What is expected » Reproduce the entries below in full and without error.

Entries provided »
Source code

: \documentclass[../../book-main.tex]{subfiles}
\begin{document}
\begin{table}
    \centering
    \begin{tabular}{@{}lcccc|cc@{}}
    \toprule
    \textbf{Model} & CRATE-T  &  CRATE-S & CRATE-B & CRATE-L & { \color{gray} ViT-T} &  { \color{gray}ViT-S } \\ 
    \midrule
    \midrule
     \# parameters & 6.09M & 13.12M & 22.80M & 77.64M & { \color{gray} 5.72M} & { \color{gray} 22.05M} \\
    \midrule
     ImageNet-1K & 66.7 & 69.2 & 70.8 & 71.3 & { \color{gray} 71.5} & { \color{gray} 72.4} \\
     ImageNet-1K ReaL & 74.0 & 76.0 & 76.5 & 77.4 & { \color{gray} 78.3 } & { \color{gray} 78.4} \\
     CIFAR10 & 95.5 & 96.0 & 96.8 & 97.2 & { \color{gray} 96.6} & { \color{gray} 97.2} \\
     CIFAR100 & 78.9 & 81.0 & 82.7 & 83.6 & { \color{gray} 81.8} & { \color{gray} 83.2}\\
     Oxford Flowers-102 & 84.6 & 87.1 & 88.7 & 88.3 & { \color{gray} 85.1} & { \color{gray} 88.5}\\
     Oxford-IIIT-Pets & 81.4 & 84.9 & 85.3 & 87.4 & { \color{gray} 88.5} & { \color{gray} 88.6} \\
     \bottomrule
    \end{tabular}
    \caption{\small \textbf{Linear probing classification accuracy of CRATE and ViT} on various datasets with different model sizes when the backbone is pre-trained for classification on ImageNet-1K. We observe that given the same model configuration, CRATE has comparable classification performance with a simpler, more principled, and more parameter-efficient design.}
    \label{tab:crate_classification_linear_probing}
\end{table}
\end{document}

Written response »
Source code

: \documentclass[../../book-main.tex]{subfiles}
\begin{document}
\begin{table}
    \centering
    \begin{tabular}{@{}lcccc|cc@{}}
    \toprule
    \textbf{Model} & CRATE-T  &  CRATE-S & CRATE-B & CRATE-L & { \color{gray} ViT-T} &  { \color{gray}ViT-S } \\ 
    \midrule
    \midrule
     \# parameters & 6.09M & 13.12M & 22.80M & 77.64M & { \color{gray} 5.72M} & { \color{gray} 22.05M} \\
    \midrule
     ImageNet-1K & 66.7 & 69.2 & 70.8 & 71.3 & { \color{gray} 71.5} & { \color{gray} 72.4} \\
     ImageNet-1K ReaL & 74.0 & 76.0 & 76.5 & 77.4 & { \color{gray} 78.3 } & { \color{gray} 78.4} \\
     CIFAR10 & 95.5 & 96.0 & 96.8 & 97.2 & { \color{gray} 96.6} & { \color{gray} 97.2} \\
     CIFAR100 & 78.9 & 81.0 & 82.7 & 83.6 & { \color{gray} 81.8} & { \color{gray} 83.2}\\
     Oxford Flowers-102 & 84.6 & 87.1 & 88.7 & 88.3 & { \color{gray} 85.1} & { \color{gray} 88.5}\\
     Oxford-IIIT-Pets & 81.4 & 84.9 & 85.3 & 87.4 & { \color{gray} 88.5} & { \color{gray} 88.6} \\
     \bottomrule
    \end{tabular}
    \caption{\small \textbf{Linear probing classification accuracy of CRATE and ViT} on various datasets with different model sizes when the backbone is pre-trained for classification on ImageNet-1K. We observe that given the same model configuration, CRATE has comparable classification performance with a simpler, more principled, and more parameter-efficient design.}
    \label{tab:crate_classification_linear_probing}
\end{table}
\end{document}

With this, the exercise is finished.